Atlanta played the last 16 minutes of the match with 10 players after González Pírez was sent off in the 74th minute, having earned two yellow cards within three minutes for dissent and grabbing Molino off the ball. Minnesota manager Adrian Heath responded by substituting Quintero into the match, while Atlanta's Frank de Boer brought on Franco Escobar and switched to a formation with five defenders to protect the lead. Minnesota had the majority of possession late in the match and earned several corner kicks, but were unable to create a dangerous scoring chance until stoppage time. Opara chested down a ball and shot towards the goal in the first minute of stoppage time, requiring Guzan to make a diving save.
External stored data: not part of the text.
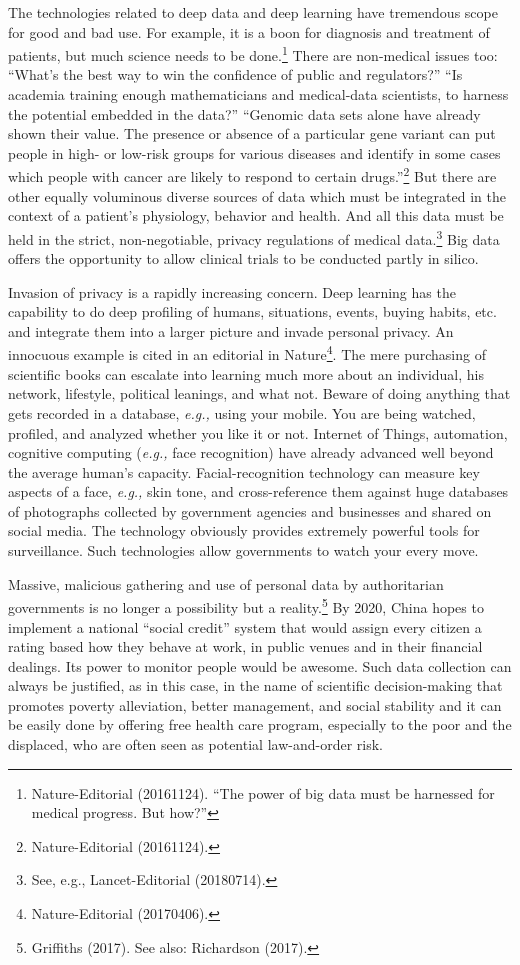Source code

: \begin{multicols}{2}
The technologies related to deep data and deep learning have tremendous scope for good and bad use. For example, it is a boon for diagnosis and treatment of patients, but much science needs to be done.\footnote{Nature-Editorial (20161124). “The power of big data must be harnessed for medical progress. But how?”}  There are non-medical issues too: “What's the best way to win the confidence of public and regulators?” “Is academia training enough mathematicians and medical-data scientists, to harness the potential embedded in the data?” “Genomic data sets alone have already shown their value. The presence or absence of a particular gene variant can put people in high- or low-risk groups for various diseases and identify in some cases which people with cancer are likely to respond to certain drugs.”\footnote{Nature-Editorial (20161124).}  But there are other equally voluminous diverse sources of data which must be integrated in the context of a patient's physiology, behavior and health. And all this data must be held in the strict, non-negotiable, privacy regulations of medical data.\footnote{See, e.g., Lancet-Editorial (20180714).}  Big data offers the opportunity to allow clinical trials to be conducted partly in silico.

Invasion of privacy is a rapidly increasing concern. Deep learning has the capability to do deep profiling of humans, situations, events, buying habits, etc. and integrate them into a larger picture and invade personal privacy. An innocuous example is cited in an editorial in Nature\footnote{Nature-Editorial (20170406).}. The mere purchasing of scientific books can escalate into learning much more about an individual, his network, lifestyle, political leanings, and what not. Beware of doing anything that gets recorded in a database, \textit{e.g.,} using your mobile. You are being watched, profiled, and analyzed whether you like it or not. Internet of Things, automation, cognitive computing (\textit{e.g.,} face recognition) have already advanced well beyond the average human's capacity. Facial-recognition technology can measure key aspects of a face, \textit{e.g.,} skin tone, and cross-reference them against huge databases of photographs collected by government agencies and businesses and shared on social media. The technology obviously provides extremely powerful tools for surveillance. Such technologies allow governments to watch your every move.

Massive, malicious gathering and use of personal data by authoritarian governments is no longer a possibility but a reality.\footnote{Griffiths (2017). See also: Richardson (2017).}  By 2020, China hopes to implement a national “social credit” system that would assign every citizen a rating based how they behave at work, in public venues and in their financial dealings. Its power to monitor people would be awesome. Such data collection can always be justified, as in this case, in the name of scientific decision-making that promotes poverty alleviation, better management, and social stability and it can be easily done by offering free health care program, especially to the poor and the displaced, who are often seen as potential law-and-order risk. 


\end{multicols}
In the fourth minute of stoppage time, Opara headed down a cross that fell to Boxall, but his volleyed shot from point-blank range went over the crossbar.

===Details===
August 27, 2019
Atlanta United FC 2-1 Minnesota United FC
  Atlanta United FC: Gasper 10', G. Martínez 16'
  Minnesota United FC: Lod 47'

| GK | 1 | USA Brad Guzan (c) |
| DF | 5 | ARG Leandro González Pírez | |
| DF | 12 | USA Miles Robinson |
| DF | 4 | GUI Florentin Pogba |
| MF | 24 | GER Julian Gressel | | |
| MF | 6 | USA Darlington Nagbe |
| MF | 11 | ARG Eric Remedi |
| MF | 14 | IRQ Justin Meram |
| MF | 8 | ARG Ezequiel Barco | | |
| FW | 10 | ARG Pity Martínez | | |
| FW | 7 | Josef Martínez |
Substitutes:
| GK | 25 | USA Alec Kann |
| DF | 3 | USA Michael Parkhurst |
| DF | 18 | USA Jeff Larentowicz | | |
| MF | 29 | ENG Mo Adams |
| FW | 16 | USA Emerson Hyndman | | |
| FW | 15 | PAR Héctor Villalba |
| FW | 2 | ARG Franco Escobar | | |
Manager:
NED Frank de Boer
| GK | 1 | ITA Vito Mannone |
| DF | 19 | MAD Romain Métanire |
| DF | 3 | USA Ike Opara |
| DF | 15 | NZL Michael Boxall |
| DF | 77 | USA Chase Gasper | |
| MF | 8 | SVK Ján Greguš |
| MF | 6 | CUB Osvaldo Alonso (c) | | |
| MF | 31 | USA Hassani Dotson | |
| MF | 7 | TRI Kevin Molino | | |
| FW | 23 | USA Mason Toye |
| FW | 16 | FIN Robin Lod | | |
Substitutes:
| GK | 33 | USA Bobby Shuttleworth |
| DF | 14 | USA Brent Kallman |
| MF | 25 | COL Darwin Quintero | | |
| MF | 10 | USA Miguel Ibarra |
| MF | 12 | KEN Lawrence Olum |
| FW | 13 | USA Ethan Finlay | | |
| FW | 99 | GHA Abu Danladi | | |
Manager:
ENG Adrian Heath

| Assistant referees:
Brian Poeschel
	Nick Uranga
Fourth official:
Ramy Touchan
Reserve assistant referee:
Brian Dunn | Match rules *90 minutes *30 minutes of extra time if necessary. *Penalty shootout if scores still tied. *Seven named substitutes |

==Post-match==

The U.S. Open Cup was the third trophy to be won by Atlanta United FC within nine months, following the MLS Cup and Campeones Cup. It was also the first time that the U.S. Open Cup was won by a team from the state of Georgia. Atlanta collected $300,000 in prize money as champion and a berth in the 2020 CONCACAF Champions League. As runners-up, Minnesota United FC earned $100,000 in prize money. Atlanta coach Frank de Boer praised his team's performance, particularly the contributions from winger Justin Meram. Minnesota head coach Adrian Heath praised his players for their response to the first two goals and for their progress compared to earlier matches they played in Atlanta. The 2020 U.S. Open Cup was cancelled due to the COVID-19 pandemic; Atlanta United FC was awarded that competition's berth for the 2021 CONCACAF Champions League by U.S. Soccer on December 11, 2020.